Plane partition realization of (web of) \( \mathcal{W} \)-algebra minimal models

  • Koichi HaradaEmail author
  • Yutaka Matsuo
Open Access
Regular Article - Theoretical Physics
  • 17 Downloads

Abstract

Recently, Gaiotto and Rapčák (GR) proposed a new family of the vertex operator algebra (VOA) as the symmetry appearing at an intersection of five-branes to which they refer as Y algebra. Procházka and Rapčák, then proposed to interpret Y algebra as a truncation of affine Yangian whose module is directly connected to plane partitions (PP). They also developed GR’s idea to generate a new VOA by connecting plane partitions through an infinite leg shared by them and referred it as the web of W-algebra (WoW). In this paper, we demonstrate that double truncation of PP gives the minimal models of such VOAs. For a single PP, it generates all the minimal model irreducible representations of W-algebra. We find that the rule connecting two PPs is more involved than those in the literature when the U(1) charge connecting two PPs is negative.

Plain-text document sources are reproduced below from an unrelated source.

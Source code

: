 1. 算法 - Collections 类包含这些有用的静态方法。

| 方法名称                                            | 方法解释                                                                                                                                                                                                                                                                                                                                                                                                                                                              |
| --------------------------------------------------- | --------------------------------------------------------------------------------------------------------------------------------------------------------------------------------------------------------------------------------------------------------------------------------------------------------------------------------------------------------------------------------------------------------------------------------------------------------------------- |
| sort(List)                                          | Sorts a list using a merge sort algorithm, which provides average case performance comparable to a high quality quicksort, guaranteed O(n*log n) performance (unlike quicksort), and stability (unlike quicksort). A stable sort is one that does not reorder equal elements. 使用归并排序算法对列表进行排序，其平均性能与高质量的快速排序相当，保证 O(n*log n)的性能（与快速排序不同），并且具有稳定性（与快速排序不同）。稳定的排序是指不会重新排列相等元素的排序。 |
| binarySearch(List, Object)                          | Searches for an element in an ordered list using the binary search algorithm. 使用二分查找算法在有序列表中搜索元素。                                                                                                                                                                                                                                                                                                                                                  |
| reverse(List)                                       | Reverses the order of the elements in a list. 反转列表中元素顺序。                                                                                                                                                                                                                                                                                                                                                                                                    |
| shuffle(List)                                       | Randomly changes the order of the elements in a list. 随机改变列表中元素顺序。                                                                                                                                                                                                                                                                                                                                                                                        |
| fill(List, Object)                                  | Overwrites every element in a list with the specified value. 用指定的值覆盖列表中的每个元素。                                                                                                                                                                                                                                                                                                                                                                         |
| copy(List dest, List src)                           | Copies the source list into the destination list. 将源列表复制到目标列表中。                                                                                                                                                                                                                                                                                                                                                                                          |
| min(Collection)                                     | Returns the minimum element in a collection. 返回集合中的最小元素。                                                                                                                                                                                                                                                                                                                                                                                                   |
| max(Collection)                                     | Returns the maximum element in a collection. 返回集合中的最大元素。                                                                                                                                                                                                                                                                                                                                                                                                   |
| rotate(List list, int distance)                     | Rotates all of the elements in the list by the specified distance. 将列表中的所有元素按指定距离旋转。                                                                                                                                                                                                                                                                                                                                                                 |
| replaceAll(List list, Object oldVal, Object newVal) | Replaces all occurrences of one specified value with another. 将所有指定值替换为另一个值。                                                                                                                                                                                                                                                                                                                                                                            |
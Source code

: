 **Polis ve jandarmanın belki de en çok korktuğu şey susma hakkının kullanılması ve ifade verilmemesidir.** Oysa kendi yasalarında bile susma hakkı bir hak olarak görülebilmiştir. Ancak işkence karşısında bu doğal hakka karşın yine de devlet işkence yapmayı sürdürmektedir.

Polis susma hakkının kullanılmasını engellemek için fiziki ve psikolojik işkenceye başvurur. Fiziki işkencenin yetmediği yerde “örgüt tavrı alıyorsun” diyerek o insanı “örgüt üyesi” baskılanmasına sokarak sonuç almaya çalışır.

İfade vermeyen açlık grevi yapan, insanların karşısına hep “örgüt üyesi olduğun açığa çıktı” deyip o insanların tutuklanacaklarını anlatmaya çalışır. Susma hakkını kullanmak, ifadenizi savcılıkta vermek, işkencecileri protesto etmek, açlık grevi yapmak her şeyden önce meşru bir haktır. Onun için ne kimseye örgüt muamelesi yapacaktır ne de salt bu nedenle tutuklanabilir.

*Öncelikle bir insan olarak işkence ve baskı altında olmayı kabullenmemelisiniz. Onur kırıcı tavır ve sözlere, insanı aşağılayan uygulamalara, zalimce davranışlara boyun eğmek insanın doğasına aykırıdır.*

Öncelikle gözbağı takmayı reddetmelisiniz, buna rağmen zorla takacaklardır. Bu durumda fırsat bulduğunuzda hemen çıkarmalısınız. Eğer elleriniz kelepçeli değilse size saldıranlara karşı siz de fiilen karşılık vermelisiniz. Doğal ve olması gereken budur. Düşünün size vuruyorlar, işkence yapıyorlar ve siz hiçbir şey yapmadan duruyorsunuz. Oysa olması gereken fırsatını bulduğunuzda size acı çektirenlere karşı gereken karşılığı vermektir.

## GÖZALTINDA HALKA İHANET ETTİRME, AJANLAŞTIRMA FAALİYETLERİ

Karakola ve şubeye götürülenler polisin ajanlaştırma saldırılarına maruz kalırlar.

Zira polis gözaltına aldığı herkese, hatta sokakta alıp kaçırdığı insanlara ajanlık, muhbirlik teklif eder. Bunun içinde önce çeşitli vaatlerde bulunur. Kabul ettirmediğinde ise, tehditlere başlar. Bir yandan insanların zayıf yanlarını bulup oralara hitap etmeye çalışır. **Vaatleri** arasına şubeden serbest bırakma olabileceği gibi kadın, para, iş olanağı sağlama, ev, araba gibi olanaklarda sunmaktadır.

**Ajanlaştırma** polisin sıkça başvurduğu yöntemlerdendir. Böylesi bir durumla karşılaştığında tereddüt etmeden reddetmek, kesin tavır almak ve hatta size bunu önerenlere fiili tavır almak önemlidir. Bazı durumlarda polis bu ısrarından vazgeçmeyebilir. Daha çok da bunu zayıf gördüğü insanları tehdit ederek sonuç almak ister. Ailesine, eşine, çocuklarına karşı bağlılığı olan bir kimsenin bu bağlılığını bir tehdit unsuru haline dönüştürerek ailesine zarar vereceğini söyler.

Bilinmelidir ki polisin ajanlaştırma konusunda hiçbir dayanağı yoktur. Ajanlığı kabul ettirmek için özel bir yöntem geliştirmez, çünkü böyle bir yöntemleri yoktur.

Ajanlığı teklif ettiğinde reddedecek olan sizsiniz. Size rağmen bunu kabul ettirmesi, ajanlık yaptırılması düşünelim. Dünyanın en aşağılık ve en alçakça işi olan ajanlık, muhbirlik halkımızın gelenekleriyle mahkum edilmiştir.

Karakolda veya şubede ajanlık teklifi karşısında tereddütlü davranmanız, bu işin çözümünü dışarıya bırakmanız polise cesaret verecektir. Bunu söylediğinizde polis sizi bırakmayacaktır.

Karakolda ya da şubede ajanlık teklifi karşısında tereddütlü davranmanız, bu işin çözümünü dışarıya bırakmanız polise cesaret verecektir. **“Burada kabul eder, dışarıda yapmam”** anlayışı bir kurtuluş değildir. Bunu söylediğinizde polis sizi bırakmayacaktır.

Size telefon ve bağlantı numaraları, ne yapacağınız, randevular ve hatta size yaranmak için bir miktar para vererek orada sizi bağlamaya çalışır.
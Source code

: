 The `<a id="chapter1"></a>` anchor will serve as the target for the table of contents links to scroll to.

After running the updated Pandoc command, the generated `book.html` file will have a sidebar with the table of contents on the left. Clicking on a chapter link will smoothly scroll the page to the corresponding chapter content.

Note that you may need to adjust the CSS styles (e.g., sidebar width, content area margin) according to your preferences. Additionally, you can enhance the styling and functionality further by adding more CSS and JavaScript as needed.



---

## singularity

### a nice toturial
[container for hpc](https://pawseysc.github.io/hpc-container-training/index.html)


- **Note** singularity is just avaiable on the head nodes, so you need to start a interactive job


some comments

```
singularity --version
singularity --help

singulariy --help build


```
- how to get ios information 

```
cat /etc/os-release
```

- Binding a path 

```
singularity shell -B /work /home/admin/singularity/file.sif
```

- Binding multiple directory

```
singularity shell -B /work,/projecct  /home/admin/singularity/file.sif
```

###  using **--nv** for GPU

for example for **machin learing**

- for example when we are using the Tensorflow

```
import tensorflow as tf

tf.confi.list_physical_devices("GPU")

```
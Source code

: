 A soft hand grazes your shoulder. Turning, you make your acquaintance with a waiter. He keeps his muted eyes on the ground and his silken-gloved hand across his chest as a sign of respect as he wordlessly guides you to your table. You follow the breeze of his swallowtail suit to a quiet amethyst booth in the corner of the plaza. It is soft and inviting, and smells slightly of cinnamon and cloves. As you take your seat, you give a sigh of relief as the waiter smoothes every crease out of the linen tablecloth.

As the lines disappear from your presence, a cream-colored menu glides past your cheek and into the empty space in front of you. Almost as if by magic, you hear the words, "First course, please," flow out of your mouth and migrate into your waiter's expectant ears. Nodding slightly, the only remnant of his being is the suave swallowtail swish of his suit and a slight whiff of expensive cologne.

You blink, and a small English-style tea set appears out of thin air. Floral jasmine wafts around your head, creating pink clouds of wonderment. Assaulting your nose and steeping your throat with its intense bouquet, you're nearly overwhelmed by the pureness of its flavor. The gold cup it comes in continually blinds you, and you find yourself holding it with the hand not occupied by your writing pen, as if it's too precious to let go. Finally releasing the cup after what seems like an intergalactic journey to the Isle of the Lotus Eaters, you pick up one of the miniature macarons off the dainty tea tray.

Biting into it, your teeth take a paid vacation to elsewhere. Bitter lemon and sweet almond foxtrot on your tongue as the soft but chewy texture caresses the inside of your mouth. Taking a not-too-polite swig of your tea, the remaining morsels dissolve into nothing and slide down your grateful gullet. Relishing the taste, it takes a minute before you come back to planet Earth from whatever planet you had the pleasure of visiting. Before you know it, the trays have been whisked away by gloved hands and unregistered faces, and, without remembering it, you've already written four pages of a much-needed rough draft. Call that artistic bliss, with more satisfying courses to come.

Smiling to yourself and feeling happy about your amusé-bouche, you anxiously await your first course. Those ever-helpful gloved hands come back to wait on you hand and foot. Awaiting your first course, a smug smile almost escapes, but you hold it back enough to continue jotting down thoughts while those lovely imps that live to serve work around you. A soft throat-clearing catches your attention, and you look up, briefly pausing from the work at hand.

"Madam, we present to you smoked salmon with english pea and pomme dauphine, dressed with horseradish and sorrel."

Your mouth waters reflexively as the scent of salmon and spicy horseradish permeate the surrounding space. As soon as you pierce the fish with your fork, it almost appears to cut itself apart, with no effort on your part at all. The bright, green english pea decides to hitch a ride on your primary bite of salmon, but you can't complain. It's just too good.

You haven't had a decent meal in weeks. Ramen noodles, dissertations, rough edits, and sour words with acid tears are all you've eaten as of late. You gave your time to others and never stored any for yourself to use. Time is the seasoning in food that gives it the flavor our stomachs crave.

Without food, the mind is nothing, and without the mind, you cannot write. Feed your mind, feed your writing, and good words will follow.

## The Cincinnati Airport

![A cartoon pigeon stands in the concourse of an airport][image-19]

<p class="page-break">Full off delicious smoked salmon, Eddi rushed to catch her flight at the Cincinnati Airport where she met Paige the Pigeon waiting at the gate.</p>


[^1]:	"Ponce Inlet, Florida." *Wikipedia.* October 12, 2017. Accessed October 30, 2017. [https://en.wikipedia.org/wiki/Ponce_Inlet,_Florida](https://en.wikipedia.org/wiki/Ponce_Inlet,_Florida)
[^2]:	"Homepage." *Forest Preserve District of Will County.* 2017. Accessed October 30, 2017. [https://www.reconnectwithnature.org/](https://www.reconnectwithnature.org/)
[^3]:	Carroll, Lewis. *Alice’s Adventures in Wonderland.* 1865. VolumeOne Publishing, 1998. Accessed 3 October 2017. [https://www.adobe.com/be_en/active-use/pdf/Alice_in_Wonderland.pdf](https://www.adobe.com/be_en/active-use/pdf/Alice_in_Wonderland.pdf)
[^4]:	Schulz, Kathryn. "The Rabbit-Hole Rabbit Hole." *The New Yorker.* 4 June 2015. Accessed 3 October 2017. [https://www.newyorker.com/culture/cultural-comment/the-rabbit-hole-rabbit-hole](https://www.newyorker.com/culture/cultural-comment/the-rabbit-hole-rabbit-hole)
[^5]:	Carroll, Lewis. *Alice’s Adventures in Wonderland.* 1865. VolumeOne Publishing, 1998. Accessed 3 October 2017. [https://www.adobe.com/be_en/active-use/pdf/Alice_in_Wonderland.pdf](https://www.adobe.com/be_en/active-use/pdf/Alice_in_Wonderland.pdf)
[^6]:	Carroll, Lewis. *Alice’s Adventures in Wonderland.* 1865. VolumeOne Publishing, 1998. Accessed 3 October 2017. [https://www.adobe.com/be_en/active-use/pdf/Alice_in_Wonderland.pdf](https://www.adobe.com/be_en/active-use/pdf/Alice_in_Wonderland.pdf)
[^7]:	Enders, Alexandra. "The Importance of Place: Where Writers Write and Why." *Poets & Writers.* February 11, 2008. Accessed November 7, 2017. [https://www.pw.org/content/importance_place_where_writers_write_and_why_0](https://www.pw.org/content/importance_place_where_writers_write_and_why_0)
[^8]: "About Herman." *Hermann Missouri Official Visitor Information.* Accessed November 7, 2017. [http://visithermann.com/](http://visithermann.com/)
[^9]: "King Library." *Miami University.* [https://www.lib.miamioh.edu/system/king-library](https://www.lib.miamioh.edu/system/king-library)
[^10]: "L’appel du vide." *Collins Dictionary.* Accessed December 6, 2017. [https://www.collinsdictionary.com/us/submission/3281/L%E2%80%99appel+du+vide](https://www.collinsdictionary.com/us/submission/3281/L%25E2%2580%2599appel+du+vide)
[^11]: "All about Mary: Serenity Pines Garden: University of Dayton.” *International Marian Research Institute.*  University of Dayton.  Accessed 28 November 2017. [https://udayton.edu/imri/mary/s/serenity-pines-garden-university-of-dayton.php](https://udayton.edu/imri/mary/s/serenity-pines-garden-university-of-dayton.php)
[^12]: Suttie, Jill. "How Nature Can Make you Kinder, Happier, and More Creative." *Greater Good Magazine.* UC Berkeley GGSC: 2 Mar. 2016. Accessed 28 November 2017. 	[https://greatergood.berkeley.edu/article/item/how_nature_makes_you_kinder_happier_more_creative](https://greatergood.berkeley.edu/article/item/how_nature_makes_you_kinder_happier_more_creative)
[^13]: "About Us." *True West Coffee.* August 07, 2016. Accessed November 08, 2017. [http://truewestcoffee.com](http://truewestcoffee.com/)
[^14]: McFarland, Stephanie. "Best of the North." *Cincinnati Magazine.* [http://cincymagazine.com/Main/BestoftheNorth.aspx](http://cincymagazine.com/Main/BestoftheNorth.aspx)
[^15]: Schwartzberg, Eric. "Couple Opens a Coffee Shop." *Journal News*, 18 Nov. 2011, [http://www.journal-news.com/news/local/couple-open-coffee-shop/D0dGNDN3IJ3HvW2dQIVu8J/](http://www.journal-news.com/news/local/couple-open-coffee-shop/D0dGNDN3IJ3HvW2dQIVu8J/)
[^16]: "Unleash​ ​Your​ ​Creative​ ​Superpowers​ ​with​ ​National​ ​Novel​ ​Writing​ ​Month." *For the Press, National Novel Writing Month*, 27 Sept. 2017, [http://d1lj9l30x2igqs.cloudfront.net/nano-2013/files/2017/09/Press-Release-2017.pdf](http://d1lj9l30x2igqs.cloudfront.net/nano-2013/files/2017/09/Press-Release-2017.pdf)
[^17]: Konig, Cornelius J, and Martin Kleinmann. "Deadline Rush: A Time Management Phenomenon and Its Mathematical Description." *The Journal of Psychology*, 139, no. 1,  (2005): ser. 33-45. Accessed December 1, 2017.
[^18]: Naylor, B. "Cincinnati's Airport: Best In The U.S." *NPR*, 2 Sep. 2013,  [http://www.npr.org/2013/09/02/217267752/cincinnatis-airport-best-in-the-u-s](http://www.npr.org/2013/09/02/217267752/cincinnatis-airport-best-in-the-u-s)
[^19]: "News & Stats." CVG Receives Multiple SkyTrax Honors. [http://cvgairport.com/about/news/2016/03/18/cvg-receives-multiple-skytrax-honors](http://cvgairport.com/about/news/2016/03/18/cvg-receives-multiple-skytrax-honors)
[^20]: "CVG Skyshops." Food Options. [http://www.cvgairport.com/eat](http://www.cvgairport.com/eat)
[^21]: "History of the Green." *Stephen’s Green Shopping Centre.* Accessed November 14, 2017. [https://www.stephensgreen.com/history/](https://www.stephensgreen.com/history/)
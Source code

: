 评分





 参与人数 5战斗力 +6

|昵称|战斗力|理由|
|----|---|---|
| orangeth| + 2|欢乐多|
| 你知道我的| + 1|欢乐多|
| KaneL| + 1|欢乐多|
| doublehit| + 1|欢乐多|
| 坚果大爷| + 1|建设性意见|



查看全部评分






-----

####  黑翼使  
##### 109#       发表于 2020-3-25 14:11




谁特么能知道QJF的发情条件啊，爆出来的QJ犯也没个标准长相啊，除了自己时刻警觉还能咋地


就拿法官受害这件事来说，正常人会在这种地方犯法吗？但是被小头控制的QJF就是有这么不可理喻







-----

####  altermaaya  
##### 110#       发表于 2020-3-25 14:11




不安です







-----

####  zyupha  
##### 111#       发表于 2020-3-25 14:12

For the simplest nontrivial WoW, \( \mathcal{N} \) = 2 superconformal algebra, we demonstrate that the improved rule precisely reproduces the known character of the minimal models.

Keywords

Conformal and W Symmetry Conformal Field Theory Supersymmetric Gauge Theory 

Notes

Open Access

This article is distributed under the terms of the Creative Commons Attribution License (CC-BY 4.0), which permits any use, distribution and reproduction in any medium, provided the original author(s) and source are credited.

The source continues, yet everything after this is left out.